Las obras de Jara se encuentran en el Museo de Bellas Artes René Brusau del Chaco, en el Museo de Ciencias Naturales del Chaco, en la pinacoteca del Regimiento de Granaderos a Caballo «General San Martín» (Buenos Aires), en el Museo del Grabado (Buenos Aires), en el Museo de Bellas Artes (Corrientes), en el Museo del Hombre Chaqueño (Chaco), en el Museo Frá Angelico de la Universidad Católica de La Plata (Buenos Aires), en el Museo Castagnino de Rosario (Santa Fe), en el Museo Juan Yaparí de Posadas (Misiones), entre otras. Integran, también, colecciones particulares de Brasil, España, Israel, Italia, EEUU, Paraguay, Japón, Francia, Suiza, Chile, Venezuela y la Argentina.

Asimismo, muchas de sus obras se incorporaron al paisaje urbano de Resistencia y de la provincia, como el Cristo -de algarrobo en tamaño natural- emplazado en la parroquia del barrio Provincias Unidas. También la Virgen en tamaño natural en marmolina del cruce de rutas de La Leonesa, la escultura «Maternidad» en la plaza General Pinedo, y el mural de cemento del Parque 2 de Febrero de Resistencia.

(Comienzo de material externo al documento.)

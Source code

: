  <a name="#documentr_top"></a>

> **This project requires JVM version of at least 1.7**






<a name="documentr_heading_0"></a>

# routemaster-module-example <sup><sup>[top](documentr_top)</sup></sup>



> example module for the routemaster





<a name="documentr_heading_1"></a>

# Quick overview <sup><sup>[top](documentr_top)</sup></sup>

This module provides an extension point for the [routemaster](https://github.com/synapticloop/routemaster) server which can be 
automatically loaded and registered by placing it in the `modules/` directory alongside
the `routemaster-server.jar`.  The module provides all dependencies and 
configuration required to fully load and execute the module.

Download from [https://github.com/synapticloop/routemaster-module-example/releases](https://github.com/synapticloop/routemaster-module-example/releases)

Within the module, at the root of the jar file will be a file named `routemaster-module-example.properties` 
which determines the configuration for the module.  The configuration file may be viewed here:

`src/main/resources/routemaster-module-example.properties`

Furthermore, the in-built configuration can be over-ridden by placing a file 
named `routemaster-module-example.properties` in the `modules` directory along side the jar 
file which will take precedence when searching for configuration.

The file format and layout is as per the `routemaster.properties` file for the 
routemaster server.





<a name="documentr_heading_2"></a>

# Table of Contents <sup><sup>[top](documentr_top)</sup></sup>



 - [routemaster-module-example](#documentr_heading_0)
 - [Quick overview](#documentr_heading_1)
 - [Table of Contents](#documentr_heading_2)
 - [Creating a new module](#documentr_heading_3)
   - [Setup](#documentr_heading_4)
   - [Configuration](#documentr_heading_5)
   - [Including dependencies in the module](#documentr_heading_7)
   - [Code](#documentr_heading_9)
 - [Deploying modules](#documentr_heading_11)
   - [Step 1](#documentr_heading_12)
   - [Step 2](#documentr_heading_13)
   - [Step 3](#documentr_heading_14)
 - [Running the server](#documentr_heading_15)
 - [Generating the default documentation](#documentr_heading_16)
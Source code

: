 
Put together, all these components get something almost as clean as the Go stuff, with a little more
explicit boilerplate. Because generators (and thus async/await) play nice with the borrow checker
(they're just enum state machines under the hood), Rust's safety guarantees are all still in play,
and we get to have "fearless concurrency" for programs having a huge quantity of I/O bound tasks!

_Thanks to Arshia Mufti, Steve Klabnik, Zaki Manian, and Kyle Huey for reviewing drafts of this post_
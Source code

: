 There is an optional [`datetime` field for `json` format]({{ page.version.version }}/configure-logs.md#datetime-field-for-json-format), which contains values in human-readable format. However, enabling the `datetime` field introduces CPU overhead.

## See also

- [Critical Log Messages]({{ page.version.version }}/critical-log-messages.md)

De su autoría es, por otra parte, la obra «Maternidad», un cemento ubicado en la vereda de avenida Paraguay 45, el grupo escultórico en cemento en la vereda de Vedia y Perón, así como la obra «Cabeza» -en cemento- emplazada en el cantero central de avenida Sarmiento y calle 1, en Resistencia, y la talla en algarrobo «Canillita», propiedad del diario NORTE. 

En junio de 2011 se inauguró post-mortem la exhibición que recorría la vida y obra del prolífico artista chaqueño en la Casa del Chaco en Buenos Aires, con más de 50 de sus trabajos entre los que se encontraban sus xilografías más representativas, dibujos, pinturas y esculturas de los diferentes períodos y lenguajes estéticos que recorrió durante su extensa producción artística.

Leonardo Gotleyb, curador de la muestra, remarcaba el rol de formador de Jara: «No hay que olvidar que Ricardo formó a muchas artistas que hoy exponen en el país», dijo, y detalló que la exposición recorre las obras más emblemáticas de cada uno de sus momentos artísticos, en los que abordó con excelencia todos los lenguajes. «No solo contaba con excelencia en la técnica, sino que su obra posee contenido vivo, un relato de su tierra y sus personajes. Ricardo es universal porque pintó su aldea, habló de su entorno, y su gran compañera, la naturaleza», concluía.

Claudio Charosky, coleccionista de la obra de Jara, comentaba que conoció al pintor chaqueño en 1992, cuando concurrió al Chaco a dar una conferencia: «Me encontré con una talla suya de la que me enamoré», recordó, y agregó que a partir de allí se convirtió en un amante de su obra. Charosky decía: «Es muy difícil definir a un genio como lo fue el pintor chaqueño, una persona que mira donde miraban todos y veía lo que nadie. Ricardo era ese tipo de personas: caminaba por el monte, miraba una rama, y decía ´ahí adentro hay una panzona´, y efectivamente de esa rama hacía la talla de una embarazada. Para mí, hacía magia». Jara falleció en Resistencia en 2001.